It is believed that the non-commutation of operators is a characteristic property of quantum mechanics. So much so that axiomatic mathematical structures are developed specifically to represent this non-commuting nature for the purpose of being the ideal formalism in terms of which quantum physics can be modeled.

Is quantum physics the exclusive scenario in which non-commuting operators are found? Is the non-commutative nature of these operators in quantum mechanics a fundamental property of nature?

No, one can also define operators in classical theories and find that they are non-commuting. And, no, this non-commuting property is not fundamental.
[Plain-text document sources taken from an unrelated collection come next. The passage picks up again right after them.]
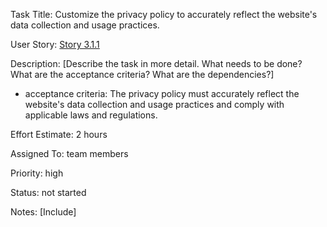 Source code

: Task Title: Customize the privacy policy to accurately reflect the website's data collection and usage practices.

User Story: [Story 3.1.1](../../stories/story_3.1.1.md)

Description: [Describe the task in more detail. What needs to be done? What are the acceptance criteria? What are the dependencies?]
* acceptance criteria: The privacy policy must accurately reflect the website's data collection and usage practices and comply with applicable laws and regulations.

Effort Estimate: 2 hours

Assigned To: team members

Priority: high

Status: not started

Notes: [Include] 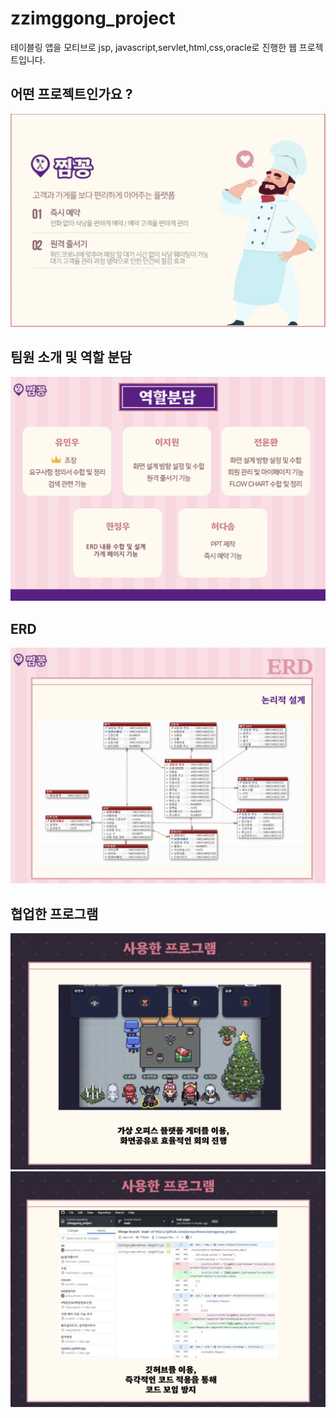 # zzimggong_project
테이블링 앱을 모티브로 jsp, javascript,servlet,html,css,oracle로 진행한 웹 프로젝트입니다. 


## 어떤 프로젝트인가요 ? 
<img src = 'img/jjimggong.png'>

## 팀원 소개 및 역할 분담 
<img src = 'img/team.png'>

## ERD 
<img src = 'img/erd.png'>

## 협업한 프로그램 
<img src = 'img/program1.png'>
<img src = 'img/program2.png'>

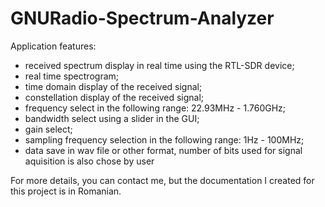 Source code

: # GNURadio-Spectrum-Analyzer

Application features: 

- received spectrum display in real time using the RTL-SDR device;
- real time spectrogram;
- time domain display of the received signal;
- constellation display of the received signal;
- frequency select in the following range: 22.93MHz - 1.760GHz;
- bandwidth select using a slider in the GUI;
- gain select;
- sampling frequency selection in the following range: 1Hz - 100MHz;
- data save in wav file or other format, number of bits used for signal aquisition is also chose by user

For more details, you can contact me, but the documentation I created for this project is in Romanian.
It is a consequence of more fundamental properties.

To illustrate these statements, I’ll use a well-known classical theory: Fourier optics. It is a linear theory in which the propagation of a beam of light is represented in terms of an angular spectrum of plane waves. The angular spectrum is obtained by computing the two-dimensional Fourier transform of the complex function representing the optical beam profile on some transverse plane.

The general propagation direction of such a beam of light, which is the same thing as the expectation value of its momentum, can be calculated with the aid of the angular spectrum as its first moment. An equivalent first moment of the optical beam profile gives us the expectation value of the beam’s position. Both these calculations can be represented formally as operators. And, these two operators do not commute. Therefore, the non-commutation of operators has nothing to do with quantum mechanics.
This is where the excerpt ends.